Diferentes países adoptam diferentes políticas para lidar com este tema. Portugal é um dos países citados como tendo um regime “misto”: algumas escolas proíbem o telemóvel em contexto escolar, outras são mais permissivas. Mundialmente, menos de um quarto dos países tem qualquer lei ou regulamento sobre a utilização de telemóveis nas escolas.

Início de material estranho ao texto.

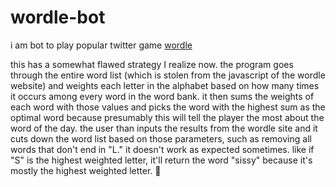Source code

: # wordle-bot

i am bot to play popular twitter game [wordle](https://www.powerlanguage.co.uk/wordle/)

this has a somewhat flawed strategy I realize now. the program goes through the entire word list (which is stolen from the javascript of the wordle website) and weights each letter in the alphabet based on how many times it occurs among every word in the word bank. it then sums the weights of each word with those values and picks the word with the highest sum as the optimal word because presumably this will tell the player the most about the word of the day. the user than inputs the results from the wordle site and it cuts down the word list based on those parameters, such as removing all words that don't end in "L." it doesn't work as expected sometimes. like if "S" is the highest weighted letter, it'll return the word "sissy" because it's mostly the highest weighted letter. 🤷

Ainda no ponto da tecnologia, a necessidade de salvaguardar a privacidades das crianças deve ser outra das prioridades. O ensino à distância durante a pandemia obrigou os estudantes a instalarem várias aplicações necessárias para as aulas digitais. Sabe-se agora que 89% destas, aponta o relatório, tinham a capacidade de recolher dados sobre as crianças fora do contexto escolar. Apenas 16% dos países garantem por lei o direito à privacidade de dados em contexto educacional.
Petição em Portugal
A discussão sobre a utilização ou não de telemóveis nas escolas faz-se também em território nacional. Recentemente, o PÚBLICO noticiou a criação de uma petição pública que defende a limitação destes dispositivos no recreio. Até ao momento, foram recolhidas quase 19.000 assinaturas. O pedido de esclarecimento enviado para o Ministério da Educação ficou sem resposta. Esta quarta-feira, o PÚBLICO voltou a pedir esclarecimentos à tutela, com o Ministério da Educação a relembrar que a utilização de equipamentos móveis é “determinada pelo regulamento interno de cada escola”. Na única menção a estes equipamentos no estatuto do aluno, uma das alíneas refere que os jovens não devem usar estes equipamentos fora do contexto de actividades curriculares. Este regulamento, contudo, serve apenas como uma recomendação, visto que as decisões dependem totalmente das normas e regulamentos do estabelecimento de ensino.
Tal como o relatório menciona, foi possível perceber a diferença de tratamento dada pelas escolas no respectivo regulamento. O líder isolado nestas proibições em Portugal é o Colégio Moderno, instituição privada no Campo Grande, em Lisboa, que proibiu a utilização destes dispositivos ainda em 2008. Volvida década e meia, a decisão adoptada antes do boom de Facebook, Instagram e Tik Tok é elogiada pelos pais dos alunos e não irá sofrer qualquer alteração num futuro próximo.
“Achámos que, por uma questão de saúde mental, era melhor eles não estarem com os telemóveis”, detalhou Isabel Soares, directora da instituição, em declarações ao PÚBLICO. “Nunca tivemos qualquer espécie de desagrado por parte dos pais. Sabem que é a regra, assinam o regulamento interno quando inscrevem os seus filhos. Existiu apoio generalizado [ao adoptar a medida]”.
As potencialidades para a aprendizagem são o factor mais citado para os defensores das tecnologias em contexto de sala de aula. Até porque, apontam, os problemas de exposição a ecrãs e uso excessivo do telemóvel extravasam o contexto escolar, pedindo medidas concretas aos encarregados de educação em contexto familiar.